Last month green energy utility Good Energy published a report showing that solar and wind are already helping to reduce wholesale electricity costs.
Commenting on Energy Secretary Amber Rudds ‘energy reset speech taking place today , Paul Barwell, CEO of the Solar Trade Association said:
"Phasing out coal power electricity is of course good news and was expected - this is an essential move."
"However it makes little sense to replace fossil coal only with fossil gas."
"Gas and large-scale solar will soon need very similar levels of support, but unlike gas solar has the bonus of zero carbon emissions, future price certainty and no dependency on imports from unstable countries."
"Solar has grown from providing 0% to the current 2% of UK electricity supply within just the last five years, and could get to 5% by 2020 with very little extra support. There is plenty of room to include solar alongside gas and nuclear in the coal phase out."

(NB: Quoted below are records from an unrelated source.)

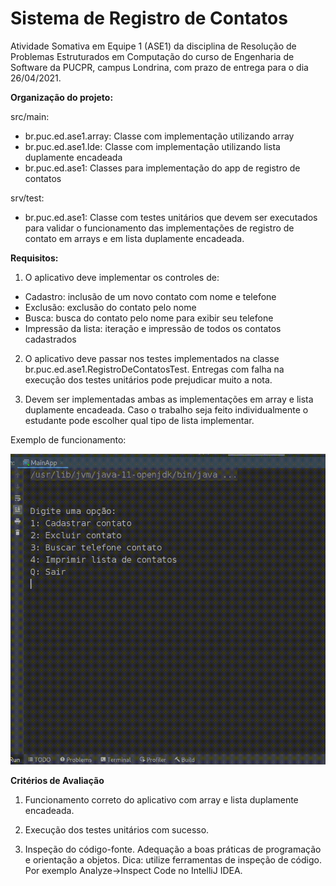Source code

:# Sistema de Registro de Contatos

Atividade Somativa em Equipe 1 (ASE1) da disciplina de Resolução de Problemas Estruturados em Computação 
do curso de Engenharia de Software da PUCPR, campus Londrina, com prazo de entrega para o dia 26/04/2021.

**Organização do projeto:**

src/main:
* br.puc.ed.ase1.array: Classe com implementação utilizando array
* br.puc.ed.ase1.lde: Classe com implementação utilizando lista duplamente encadeada
* br.puc.ed.ase1: Classes para implementação do app de registro de contatos

srv/test:
* br.puc.ed.ase1: Classe com testes unitários que devem ser executados para validar o funcionamento 
das implementações de registro de contato em arrays e em lista duplamente encadeada.

**Requisitos:**

1) O aplicativo deve implementar os controles de:
* Cadastro: inclusão de um novo contato com nome e telefone
* Exclusão: exclusão do contato pelo nome
* Busca: busca do contato pelo nome para exibir seu telefone
* Impressão da lista: iteração e impressão de todos os contatos cadastrados

2) O aplicativo deve passar nos testes implementados na classe br.puc.ed.ase1.RegistroDeContatosTest.
   Entregas com falha na execução dos testes unitários pode prejudicar muito a nota.

3) Devem ser implementadas ambas as implementações em array e lista duplamente encadeada. Caso o trabalho
   seja feito individualmente o estudante pode escolher qual tipo de lista implementar.

Exemplo de funcionamento:

![](ase1.gif)

**Critérios de Avaliação**

1) Funcionamento correto do aplicativo com array e lista duplamente encadeada.

2) Execução dos testes unitários com sucesso.

3) Inspeção do código-fonte. Adequação a boas práticas de programação e orientação a objetos.
Dica: utilize ferramentas de inspeção de código. Por exemplo Analyze->Inspect Code no IntelliJ IDEA.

"No industry could be more fully behind the 'consumer-led' and 'competition focused' power system the Secretary of state wants to see than solar power. Solar empowers consumers more than any other technology and transforms competition in the electricity sector."
"The level playing field the Secretary of State wants to see in energy is very welcome, and if implemented that should mean solar is squarely back in the game. However fossil fuel incentives currently distort the market."

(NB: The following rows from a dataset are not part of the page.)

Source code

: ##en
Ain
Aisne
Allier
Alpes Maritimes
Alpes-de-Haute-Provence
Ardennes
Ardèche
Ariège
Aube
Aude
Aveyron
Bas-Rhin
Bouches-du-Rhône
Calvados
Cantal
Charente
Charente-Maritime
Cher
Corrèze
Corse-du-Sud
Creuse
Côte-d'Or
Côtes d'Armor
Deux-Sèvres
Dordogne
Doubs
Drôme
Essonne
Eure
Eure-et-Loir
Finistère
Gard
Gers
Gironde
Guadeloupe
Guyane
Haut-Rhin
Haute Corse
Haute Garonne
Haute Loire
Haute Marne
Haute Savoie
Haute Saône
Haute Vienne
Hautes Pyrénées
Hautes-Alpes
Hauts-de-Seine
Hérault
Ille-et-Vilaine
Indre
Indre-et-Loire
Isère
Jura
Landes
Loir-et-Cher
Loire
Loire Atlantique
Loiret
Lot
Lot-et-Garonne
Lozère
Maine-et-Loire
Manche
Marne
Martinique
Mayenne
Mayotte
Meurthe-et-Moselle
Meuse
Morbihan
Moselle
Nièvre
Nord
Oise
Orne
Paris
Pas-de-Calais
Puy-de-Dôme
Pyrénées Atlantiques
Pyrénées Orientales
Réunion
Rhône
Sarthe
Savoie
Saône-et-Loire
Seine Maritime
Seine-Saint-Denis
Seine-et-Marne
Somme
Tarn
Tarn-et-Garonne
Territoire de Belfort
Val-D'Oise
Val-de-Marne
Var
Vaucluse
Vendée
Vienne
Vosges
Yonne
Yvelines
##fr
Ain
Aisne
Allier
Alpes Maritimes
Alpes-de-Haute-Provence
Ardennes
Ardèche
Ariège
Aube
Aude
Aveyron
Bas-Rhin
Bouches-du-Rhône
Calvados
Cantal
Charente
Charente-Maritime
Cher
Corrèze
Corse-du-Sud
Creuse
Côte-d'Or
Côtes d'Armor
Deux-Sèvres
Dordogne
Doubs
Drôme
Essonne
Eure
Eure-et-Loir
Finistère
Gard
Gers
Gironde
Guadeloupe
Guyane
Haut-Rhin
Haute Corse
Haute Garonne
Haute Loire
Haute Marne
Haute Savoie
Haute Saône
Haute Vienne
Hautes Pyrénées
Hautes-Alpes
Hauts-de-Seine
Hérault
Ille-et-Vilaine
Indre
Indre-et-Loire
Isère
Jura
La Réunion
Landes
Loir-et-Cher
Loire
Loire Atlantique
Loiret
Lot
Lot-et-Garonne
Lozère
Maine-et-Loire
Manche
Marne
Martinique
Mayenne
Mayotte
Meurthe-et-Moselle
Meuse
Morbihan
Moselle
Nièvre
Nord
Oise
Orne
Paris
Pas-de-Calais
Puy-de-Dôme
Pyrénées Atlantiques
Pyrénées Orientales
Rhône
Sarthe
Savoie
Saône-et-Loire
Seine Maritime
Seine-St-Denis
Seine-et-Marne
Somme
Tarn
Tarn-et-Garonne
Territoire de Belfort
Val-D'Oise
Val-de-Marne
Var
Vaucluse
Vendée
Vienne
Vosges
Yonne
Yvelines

"We urge Government to stand fully behind solar power because it meets the affordability and wider security objectives the Secretary of State is setting out today. Solar is also the UK's most popular source of power and has global growth opportunities no other energy technology can match."
Last month green energy utility Good Energy published a report showing that solar and wind are already helping to reduce wholesale electricity costs. The analysis showed that solar and wind last year brought wholesale electricity prices down by a £1.5billion, and that every gigawatt of solar PV installed brings prices down by £35million per year.